Artificial Intelligence

Researchers Identify a Resilient Trait of Deepfakes That Could Aid Long-Term Detection

Updated on December 9, 2022

Since the earliest deepfake detection solutions began to emerge in 2018, the computer vision and security research sector has been seeking to define an essential characteristic of deepfake videos – signals that could prove resistant to improvements in popular facial synthesis technologies (such as autoencoder-based deepfake packages like DeepFaceLab and FaceSwap, and the use of Generative Adversarial Networks to recreate, simulate or alter human faces).

Many of the ‘tells', such as lack of blinking, were made redundant by improvements in deepfakes, whereas the potential use of digital provenance techniques (such as the Adobe-led Content Authenticity Initiative) – including blockchain approaches and digital watermarking of potential source photos – either require sweeping and expensive changes to the existing body of available source images on the internet, or else would need a notable cooperative effort among nations and governments to create systems of invigilation and authentication.

Therefore it would be very useful if a truly fundamental and resilient trait could be discerned in image and video content that features altered, invented, or identity-swapped human faces; a characteristic that could be inferred directly from falsified videos, without large-scale verification, cryptographic asset hashing, context-checking, plausibility evaluation, artifact-centric detection routines, or other burdensome approaches to deepfake detection.

Deepfakes in the Frame

A new research collaboration between China and Australia believes that it has found this ‘holy grail', in the form of regularity disruption.

The authors have devised a method of comparing the spatial integrity and temporal continuity of real videos against those that contain deepfaked content, and have found that any kind of deepfake interference disrupts the regularity of the image, however imperceptibly.

This is partly because the deepfake process breaks the target video down into frames and applies the effect of a trained deepfake model into each (substituted) frame. Popular deepfake distributions act in the same way as animators, in this respect, giving more attention to the authenticity of each frame than to each frame's contribution to the overall spatial integrity and temporal continuity of the video.

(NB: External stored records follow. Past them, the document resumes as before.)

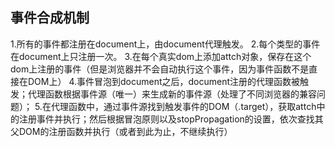## 事件合成机制
1.所有的事件都注册在document上，由document代理触发。
2.每个类型的事件在document上只注册一次。
3.在每个真实dom上添加attch对象，保存在这个dom上注册的事件（但是浏览器并不会自动执行这个事件，因为事件函数不是直接在DOM上）
4.事件冒泡到document之后，document注册的代理函数被触发；代理函数根据事件源（唯一）来生成新的事件源（处理了不同浏览器的兼容问题）；
5.在代理函数中，通过事件源找到触发事件的DOM（.target），获取attch中的注册事件并执行；然后根据冒泡原则以及stopPropagation的设置，依次查找其父DOM的注册函数并执行（或者到此为止，不继续执行）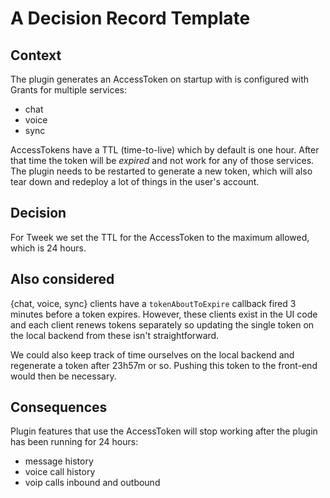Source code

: # A Decision Record Template

## Context
The plugin generates an AccessToken on startup with is configured with Grants for multiple services:
 * chat
 * voice
 * sync

AccessTokens have a TTL (time-to-live) which by default is one hour. After that time the token will be _expired_ and not work for any of those services. The plugin needs to be restarted to generate a new token, which will also tear down and redeploy a lot of things in the user's account.

## Decision
For Tweek we set the TTL for the AccessToken to the maximum allowed, which is 24 hours.

## Also considered
{chat, voice, sync} clients have a `tokenAboutToExpire` callback fired 3 minutes before a token expires. However, these clients exist in the UI code and each client renews tokens separately so updating the single token on the local backend from these isn't straightforward.

We could also keep track of time ourselves on the local backend and regenerate a token after 23h57m or so. Pushing this token to the front-end would then be necessary.

## Consequences
Plugin features that use the AccessToken will stop working after the plugin has been running for 24 hours:
 - message history
 - voice call history
 - voip calls inbound and outbound
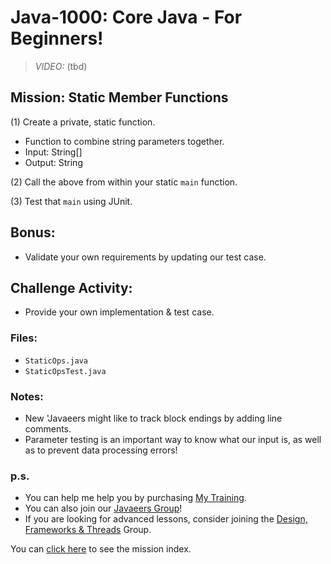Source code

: # Java-1000: Core Java - For Beginners!

> _VIDEO:_ (tbd)

## Mission: Static Member Functions
(1) Create a private, static function.
* Function to combine string parameters together.
* Input: String[]
* Output: String

(2) Call the above from within your static `main` function.

(3) Test that `main` using JUnit.

## Bonus:
* Validate your own requirements by updating our test case.

## Challenge Activity:
- Provide your own implementation & test case.

### Files:
* `StaticOps.java`
* `StaticOpsTest.java`

### Notes:
- New 'Javaeers might like to track block endings by adding line comments.
- Parameter testing is an important way to know what our input is, as well as to prevent data processing errors!

### p.s.
* You can help me help you by purchasing [My Training](https://www.udemy.com/course/how-to-java).
* You can also join our [Javaeers Group](https://www.facebook.com/JavaVideos9000/)!
* If you are looking for advanced lessons, consider joining the [Design, Frameworks & Threads](https://www.facebook.com/Java-Design-Frameworks-Thread-Video-Training-670850766419490) Group.

You can [click here](../../../../MISSIONS.md) to see the mission index.
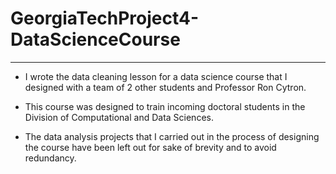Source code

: # GeorgiaTechProject4-DataScienceCourse
---------------------------------------------------------------------------------------------------------------------------------------
- I wrote the data cleaning lesson for a data science course that I designed with a team of 2 other students and Professor Ron Cytron.

- This course was designed to train incoming doctoral students in the Division of Computational and Data Sciences.

- The data analysis projects that I carried out in the process of designing the course have been left out for sake of brevity and to avoid redundancy.
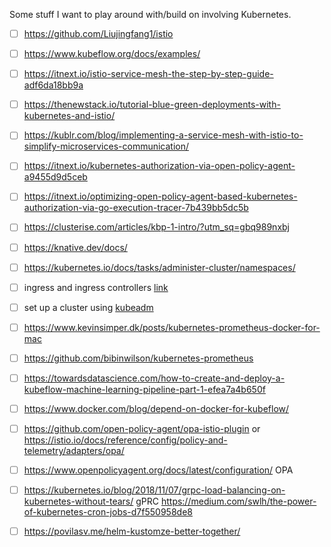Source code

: Some stuff I want to play around with/build on involving Kubernetes.


- [ ] https://github.com/Liujingfang1/istio

- [ ] https://www.kubeflow.org/docs/examples/

- [ ] https://itnext.io/istio-service-mesh-the-step-by-step-guide-adf6da18bb9a

- [ ] https://thenewstack.io/tutorial-blue-green-deployments-with-kubernetes-and-istio/

- [ ] https://kublr.com/blog/implementing-a-service-mesh-with-istio-to-simplify-microservices-communication/

- [ ] https://itnext.io/kubernetes-authorization-via-open-policy-agent-a9455d9d5ceb

- [ ] https://itnext.io/optimizing-open-policy-agent-based-kubernetes-authorization-via-go-execution-tracer-7b439bb5dc5b

- [ ] https://clusterise.com/articles/kbp-1-intro/?utm_sq=gbq989nxbj

- [ ] https://knative.dev/docs/

- [ ] https://kubernetes.io/docs/tasks/administer-cluster/namespaces/

- [ ] ingress and ingress controllers [link](https://kubernetes.io/docs/concepts/services-networking/ingress-controllers/)

- [ ] set up a cluster using [kubeadm](https://kubernetes.io/docs/setup/production-environment/tools/kubeadm/create-cluster-kubeadm/) 

- [ ] https://www.kevinsimper.dk/posts/kubernetes-prometheus-docker-for-mac

- [ ] https://github.com/bibinwilson/kubernetes-prometheus

- [ ] https://towardsdatascience.com/how-to-create-and-deploy-a-kubeflow-machine-learning-pipeline-part-1-efea7a4b650f

- [ ] https://www.docker.com/blog/depend-on-docker-for-kubeflow/

- [ ] https://github.com/open-policy-agent/opa-istio-plugin or https://istio.io/docs/reference/config/policy-and-telemetry/adapters/opa/

- [ ]  https://www.openpolicyagent.org/docs/latest/configuration/ OPA

- [ ] https://kubernetes.io/blog/2018/11/07/grpc-load-balancing-on-kubernetes-without-tears/ gPRC https://medium.com/swlh/the-power-of-kubernetes-cron-jobs-d7f550958de8

- [ ] https://povilasv.me/helm-kustomze-better-together/
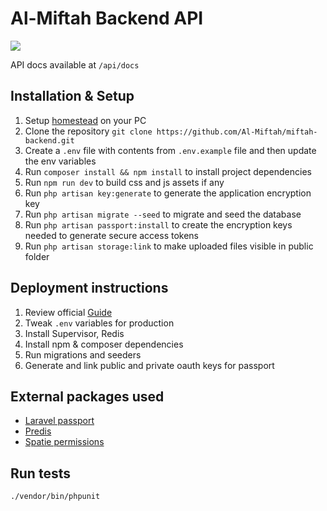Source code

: # Al-Miftah Backend API

![](https://github.com/Al-Miftah/miftah-backend/workflows/Laravel/badge.svg?branch=master)

API docs available at `/api/docs`

## Installation & Setup
1. Setup [homestead](https://laravel.com/docs/7.x/homestead) on your PC
2. Clone the repository `git clone https://github.com/Al-Miftah/miftah-backend.git`
3. Create a `.env` file with contents from `.env.example` file and then update the env variables
4. Run `composer install && npm install` to install project dependencies
5. Run `npm run dev` to build css and js assets if any
6. Run `php artisan key:generate` to generate the application encryption key
7. Run `php artisan migrate --seed` to migrate and seed the database
8. Run `php artisan passport:install` to create the encryption keys needed to generate secure access tokens
9. Run `php artisan storage:link` to make uploaded files visible in public folder


## Deployment instructions
1. Review official [Guide](https://laravel.com/docs/7.x/deployment)
2. Tweak `.env` variables for production
3. Install Supervisor, Redis
4. Install npm & composer dependencies
5. Run migrations and seeders
6. Generate and link public and private oauth keys for passport

## External packages used
- [Laravel passport](https://github.com/laravel/passport)
- [Predis](https://github.com/nrk/predis)
- [Spatie permissions](https://github.com/spatie/laravel-permission)

## Run tests
`./vendor/bin/phpunit`
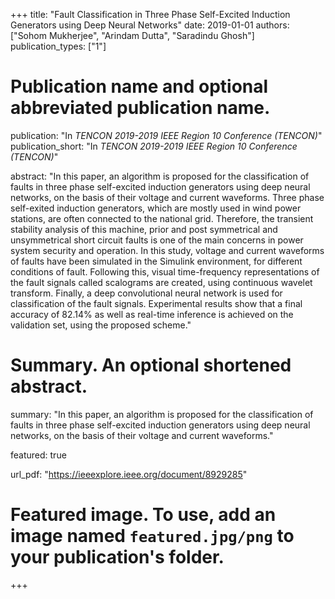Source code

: +++
title: "Fault Classification in Three Phase Self-Excited Induction Generators using Deep Neural Networks"
date: 2019-01-01
authors: ["Sohom Mukherjee", "Arindam Dutta", "Saradindu Ghosh"]
publication_types: ["1"]

# Publication name and optional abbreviated publication name.
publication: "In *TENCON 2019-2019 IEEE Region 10 Conference (TENCON)*"
publication_short: "In *TENCON 2019-2019 IEEE Region 10 Conference (TENCON)*"

abstract: "In this paper, an algorithm is proposed for the classification of faults in three phase self-excited induction generators using deep neural networks, on the basis of their voltage and current waveforms. Three phase self-exited induction generators, which are mostly used in wind power stations, are often connected to the national grid. Therefore, the transient stability analysis of this machine, prior and post symmetrical and unsymmetrical short circuit faults is one of the main concerns in power system security and operation. In this study, voltage and current waveforms of faults have been simulated in the Simulink environment, for different conditions of fault. Following this, visual time-frequency representations of the fault signals called scalograms are created, using continuous wavelet transform. Finally, a deep convolutional neural network is used for classification of the fault signals. Experimental results show that a final accuracy of 82.14% as well as real-time inference is achieved on the validation set, using the proposed scheme."

# Summary. An optional shortened abstract.
summary: "In this paper, an algorithm is proposed for the classification of faults in three phase self-excited induction generators using deep neural networks, on the basis of their voltage and current waveforms."

featured: true

url_pdf: "https://ieeexplore.ieee.org/document/8929285"

# Featured image. To use, add an image named `featured.jpg/png` to your publication's folder. 
+++

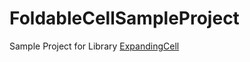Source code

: # FoldableCellSampleProject
Sample Project for Library [ExpandingCell](https://github.com/nolanMinsung/ExpandableCell)
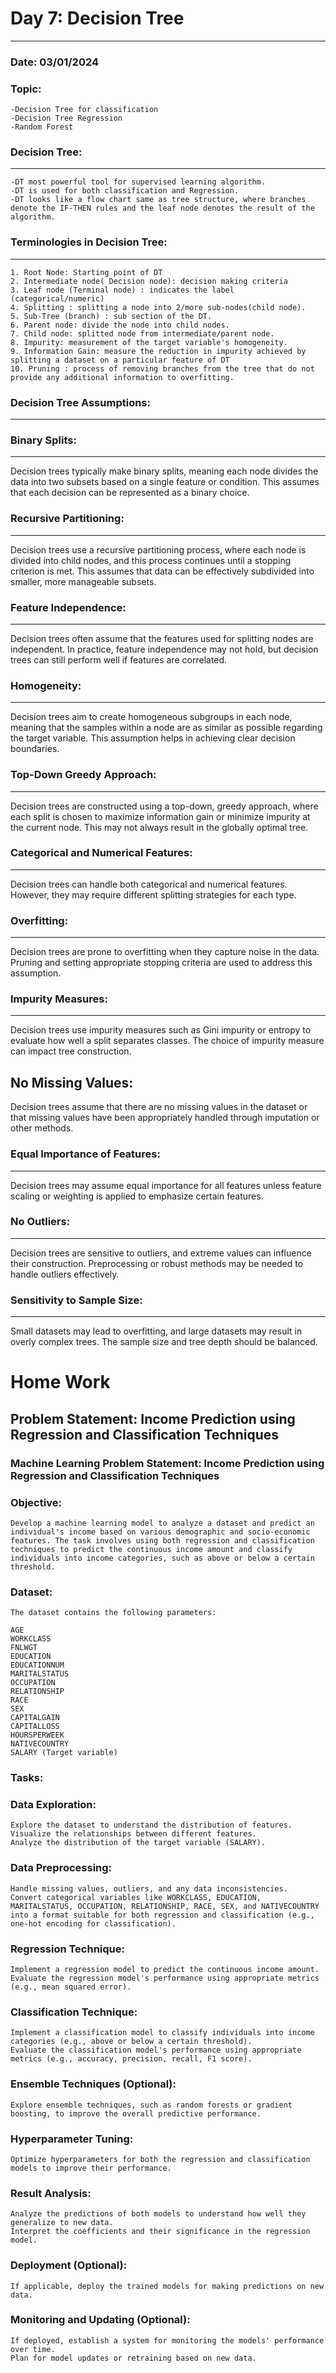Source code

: # Day 7: Decision Tree
-----------------------------------------------
### Date: 03/01/2024
### Topic:
	
	-Decision Tree for classification
	-Decision Tree Regression
	-Random Forest

### Decision Tree:
---------------
    -DT most powerful tool for supervised learning algorithm.
    -DT is used for both classification and Regression.
    -DT looks like a flow chart same as tree structure, where branches denote the IF-THEN rules and the leaf node denotes the result of the algorithm.

### Terminologies in Decision Tree:
------------------------------
    1. Root Node: Starting point of DT
    2. Intermediate node( Decision node): decision making criteria
    3. Leaf node (Terminal node) : indicates the label (categorical/numeric)
    4. Splitting : splitting a node into 2/more sub-nodes(child node).
    5. Sub-Tree (branch) : sub section of the DT.
    6. Parent node: divide the node into child nodes.
    7. Child node: splitted node from intermediate/parent node.
    8. Impurity: measurement of the target variable's homogeneity.
    9. Information Gain: measure the reduction in impurity achieved by splitting a dataset on a particular feature of DT
    10. Pruning : process of removing branches from the tree that do not provide any additional information to overfitting.


### Decision Tree Assumptions:
--------------------------
### Binary Splits:
--------------
Decision trees typically make binary splits, meaning each node divides the data into two subsets based on a single feature or condition. This assumes that each decision can be represented as a binary choice.

### Recursive Partitioning:
-----------------------
Decision trees use a recursive partitioning process, where each node is divided into child nodes, and this process continues until a stopping criterion is met. This assumes that data can be effectively subdivided into smaller, more manageable subsets.

### Feature Independence:
---------------------
Decision trees often assume that the features used for splitting nodes are independent. In practice, feature independence may not hold, but decision trees can still perform well if features are correlated.

### Homogeneity:
-------------
Decision trees aim to create homogeneous subgroups in each node, meaning that the samples within a node are as similar as possible regarding the target variable. This assumption helps in achieving clear decision boundaries.

### Top-Down Greedy Approach:
---------------------------
Decision trees are constructed using a top-down, greedy approach, where each split is chosen to maximize information gain or minimize impurity at the current node. This may not always result in the globally optimal tree.

### Categorical and Numerical Features:
-----------------------------------
Decision trees can handle both categorical and numerical features. However, they may require different splitting strategies for each type.

### Overfitting:
------------
Decision trees are prone to overfitting when they capture noise in the data. Pruning and setting appropriate stopping criteria are used to address this assumption.

### Impurity Measures:
-------------------
Decision trees use impurity measures such as Gini impurity or entropy to evaluate how well a split separates classes. The choice of impurity measure can impact tree construction.

No Missing Values:
-------------------
Decision trees assume that there are no missing values in the dataset or that missing values have been appropriately handled through imputation or other methods.

### Equal Importance of Features:
-----------------------------
Decision trees may assume equal importance for all features unless feature scaling or weighting is applied to emphasize certain features.

### No Outliers:
-------------
Decision trees are sensitive to outliers, and extreme values can influence their construction. Preprocessing or robust methods may be needed to handle outliers effectively.

### Sensitivity to Sample Size:
------------------------------
Small datasets may lead to overfitting, and large datasets may result in overly complex trees. The sample size and tree depth should be balanced.

# Home Work

## Problem Statement: Income Prediction using Regression and Classification Techniques

### Machine Learning Problem Statement: Income Prediction using Regression and Classification Techniques

### Objective:
    Develop a machine learning model to analyze a dataset and predict an individual's income based on various demographic and socio-economic features. The task involves using both regression and classification techniques to predict the continuous income amount and classify individuals into income categories, such as above or below a certain threshold.

### Dataset:
    The dataset contains the following parameters:
    
    AGE
    WORKCLASS
    FNLWGT
    EDUCATION
    EDUCATIONNUM
    MARITALSTATUS
    OCCUPATION
    RELATIONSHIP
    RACE
    SEX
    CAPITALGAIN
    CAPITALLOSS
    HOURSPERWEEK
    NATIVECOUNTRY
    SALARY (Target variable)

### Tasks:

### Data Exploration:

    Explore the dataset to understand the distribution of features.
    Visualize the relationships between different features.
    Analyze the distribution of the target variable (SALARY).
### Data Preprocessing:

    Handle missing values, outliers, and any data inconsistencies.
    Convert categorical variables like WORKCLASS, EDUCATION, MARITALSTATUS, OCCUPATION, RELATIONSHIP, RACE, SEX, and NATIVECOUNTRY into a format suitable for both regression and classification (e.g., one-hot encoding for classification).
### Regression Technique:

    Implement a regression model to predict the continuous income amount.
    Evaluate the regression model's performance using appropriate metrics (e.g., mean squared error).
### Classification Technique:

    Implement a classification model to classify individuals into income categories (e.g., above or below a certain threshold).
    Evaluate the classification model's performance using appropriate metrics (e.g., accuracy, precision, recall, F1 score).
### Ensemble Techniques (Optional):

    Explore ensemble techniques, such as random forests or gradient boosting, to improve the overall predictive performance.
### Hyperparameter Tuning:

    Optimize hyperparameters for both the regression and classification models to improve their performance.
### Result Analysis:

    Analyze the predictions of both models to understand how well they generalize to new data.
    Interpret the coefficients and their significance in the regression model.
### Deployment (Optional):

    If applicable, deploy the trained models for making predictions on new data.
### Monitoring and Updating (Optional):

    If deployed, establish a system for monitoring the models' performance over time.
    Plan for model updates or retraining based on new data.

From the paper: A) Differences between the kinds of data. Here we see that p-fake's disturbances change the spatio-temporal quality of the image in the same way as a deepfake does, without substituting identity. B) Noise analysis of the three types of data, showing how p-fake imitates deepfake disruption. C) A temporal visualization of the three types of data, with real data demonstrating greater integrity in fluctuation. D) the T-SNE visualization of extracted features for real, faked, and p-faked video. Source: https://arxiv.org/pdf/2207.10402.pdf

This is not the way that a video codec treats a series of frames when an original recording is being made or processed. In order to save on file-size or make a video suitable for streaming, a tremendous amount of information is discarded by the video codec. Even at its highest-quality settings, the codec will allocate key-frames (a variable that can be set by the user) – entire, practically uncompressed images that occur at a preset interval in the video.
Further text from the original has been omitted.